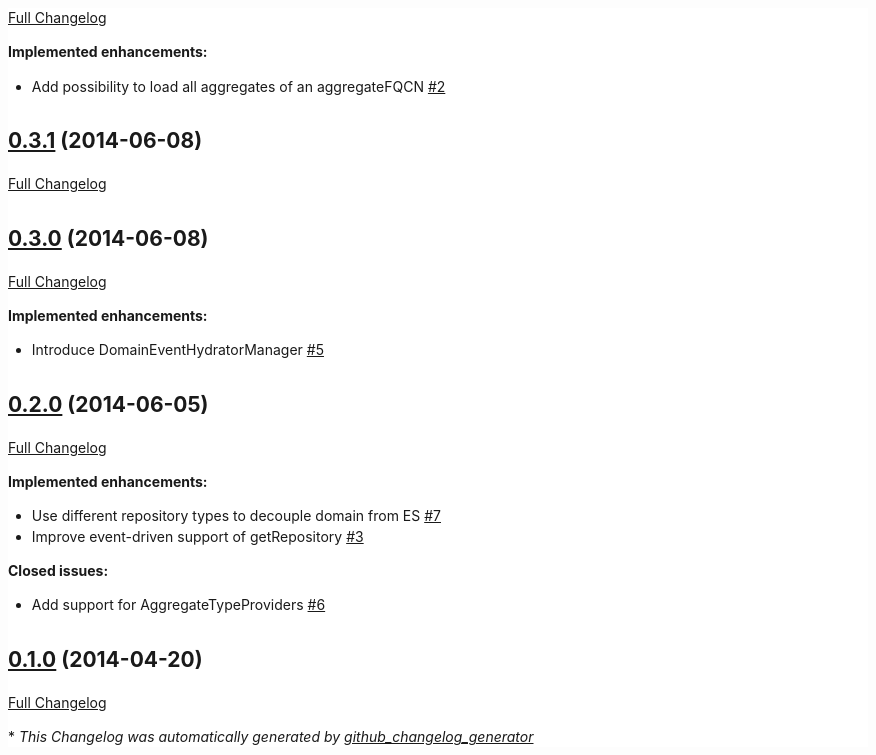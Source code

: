 [Full Changelog](https://github.com/prooph/event-store/compare/0.3.1...0.4.0)

**Implemented enhancements:**

- Add possibility to load all aggregates of an aggregateFQCN [\#2](https://github.com/prooph/event-store/issues/2)

## [0.3.1](https://github.com/prooph/event-store/tree/0.3.1) (2014-06-08)

[Full Changelog](https://github.com/prooph/event-store/compare/0.3.0...0.3.1)

## [0.3.0](https://github.com/prooph/event-store/tree/0.3.0) (2014-06-08)

[Full Changelog](https://github.com/prooph/event-store/compare/0.2.0...0.3.0)

**Implemented enhancements:**

- Introduce DomainEventHydratorManager [\#5](https://github.com/prooph/event-store/issues/5)

## [0.2.0](https://github.com/prooph/event-store/tree/0.2.0) (2014-06-05)

[Full Changelog](https://github.com/prooph/event-store/compare/0.1.0...0.2.0)

**Implemented enhancements:**

- Use different repository types to decouple domain from ES [\#7](https://github.com/prooph/event-store/issues/7)
- Improve event-driven support of getRepository [\#3](https://github.com/prooph/event-store/issues/3)

**Closed issues:**

- Add support for AggregateTypeProviders [\#6](https://github.com/prooph/event-store/issues/6)

## [0.1.0](https://github.com/prooph/event-store/tree/0.1.0) (2014-04-20)

[Full Changelog](https://github.com/prooph/event-store/compare/b5986d2493843b7d31ad7482bb4725cc3007a072...0.1.0)



\* *This Changelog was automatically generated by [github_changelog_generator](https://github.com/github-changelog-generator/github-changelog-generator)*
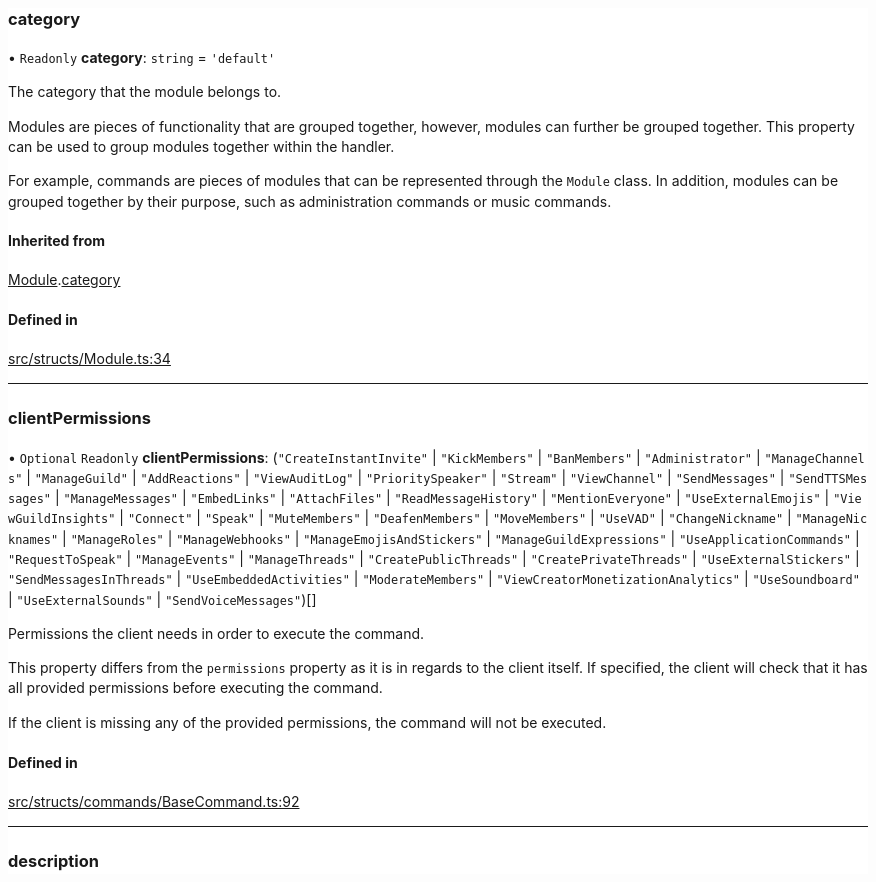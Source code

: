 ### category

• `Readonly` **category**: `string` = `'default'`

The category that the module belongs to.

Modules are pieces of functionality that are grouped together, however,
modules can further be grouped together. This property can be used to
group modules together within the handler.

For example, commands are pieces of modules that can be represented through
the `Module` class. In addition, modules can be grouped together by their
purpose, such as administration commands or music commands.

#### Inherited from

[Module](Module.Module.md).[category](Module.Module.md#category)

#### Defined in

[src/structs/Module.ts:34](https://github.com/Norviah/bot/blob/d0af849/src/structs/Module.ts#L34)

___

### clientPermissions

• `Optional` `Readonly` **clientPermissions**: (``"CreateInstantInvite"`` \| ``"KickMembers"`` \| ``"BanMembers"`` \| ``"Administrator"`` \| ``"ManageChannels"`` \| ``"ManageGuild"`` \| ``"AddReactions"`` \| ``"ViewAuditLog"`` \| ``"PrioritySpeaker"`` \| ``"Stream"`` \| ``"ViewChannel"`` \| ``"SendMessages"`` \| ``"SendTTSMessages"`` \| ``"ManageMessages"`` \| ``"EmbedLinks"`` \| ``"AttachFiles"`` \| ``"ReadMessageHistory"`` \| ``"MentionEveryone"`` \| ``"UseExternalEmojis"`` \| ``"ViewGuildInsights"`` \| ``"Connect"`` \| ``"Speak"`` \| ``"MuteMembers"`` \| ``"DeafenMembers"`` \| ``"MoveMembers"`` \| ``"UseVAD"`` \| ``"ChangeNickname"`` \| ``"ManageNicknames"`` \| ``"ManageRoles"`` \| ``"ManageWebhooks"`` \| ``"ManageEmojisAndStickers"`` \| ``"ManageGuildExpressions"`` \| ``"UseApplicationCommands"`` \| ``"RequestToSpeak"`` \| ``"ManageEvents"`` \| ``"ManageThreads"`` \| ``"CreatePublicThreads"`` \| ``"CreatePrivateThreads"`` \| ``"UseExternalStickers"`` \| ``"SendMessagesInThreads"`` \| ``"UseEmbeddedActivities"`` \| ``"ModerateMembers"`` \| ``"ViewCreatorMonetizationAnalytics"`` \| ``"UseSoundboard"`` \| ``"UseExternalSounds"`` \| ``"SendVoiceMessages"``)[]

Permissions the client needs in order to execute the command.

This property differs from the `permissions` property as it is in regards
to the client itself. If specified, the client will check that it has all
provided permissions before executing the command.

If the client is missing any of the provided permissions, the command will
not be executed.

#### Defined in

[src/structs/commands/BaseCommand.ts:92](https://github.com/Norviah/bot/blob/d0af849/src/structs/commands/BaseCommand.ts#L92)

___

### description
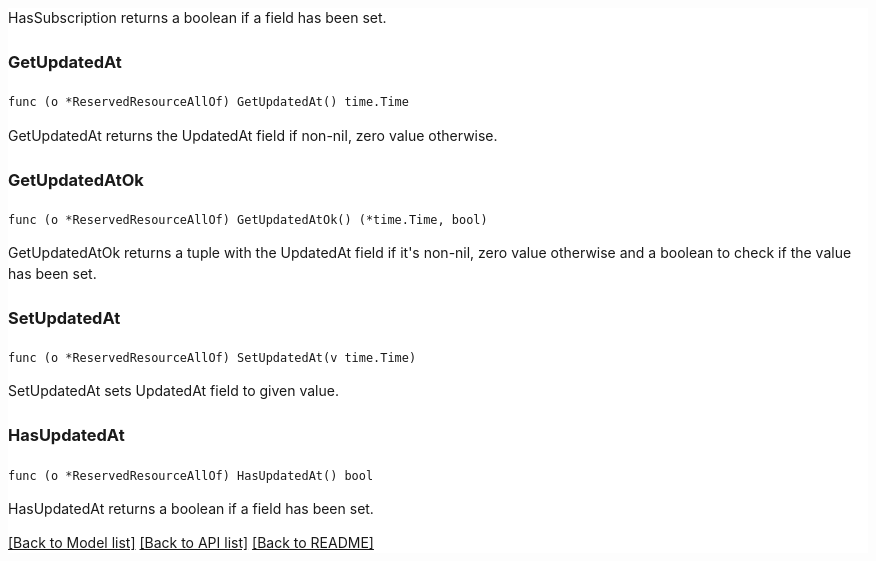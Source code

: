 HasSubscription returns a boolean if a field has been set.

### GetUpdatedAt

`func (o *ReservedResourceAllOf) GetUpdatedAt() time.Time`

GetUpdatedAt returns the UpdatedAt field if non-nil, zero value otherwise.

### GetUpdatedAtOk

`func (o *ReservedResourceAllOf) GetUpdatedAtOk() (*time.Time, bool)`

GetUpdatedAtOk returns a tuple with the UpdatedAt field if it's non-nil, zero value otherwise
and a boolean to check if the value has been set.

### SetUpdatedAt

`func (o *ReservedResourceAllOf) SetUpdatedAt(v time.Time)`

SetUpdatedAt sets UpdatedAt field to given value.

### HasUpdatedAt

`func (o *ReservedResourceAllOf) HasUpdatedAt() bool`

HasUpdatedAt returns a boolean if a field has been set.


[[Back to Model list]](../README.md#documentation-for-models) [[Back to API list]](../README.md#documentation-for-api-endpoints) [[Back to README]](../README.md)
• • • • •
### What the task asks
Extract all lines from the data in which "category" is found.

### Result of the task
: ### category
• `Readonly` **category**: `string` = `'default'`
The category that the module belongs to.
[Module](Module.Module.md).[category](Module.Module.md#category)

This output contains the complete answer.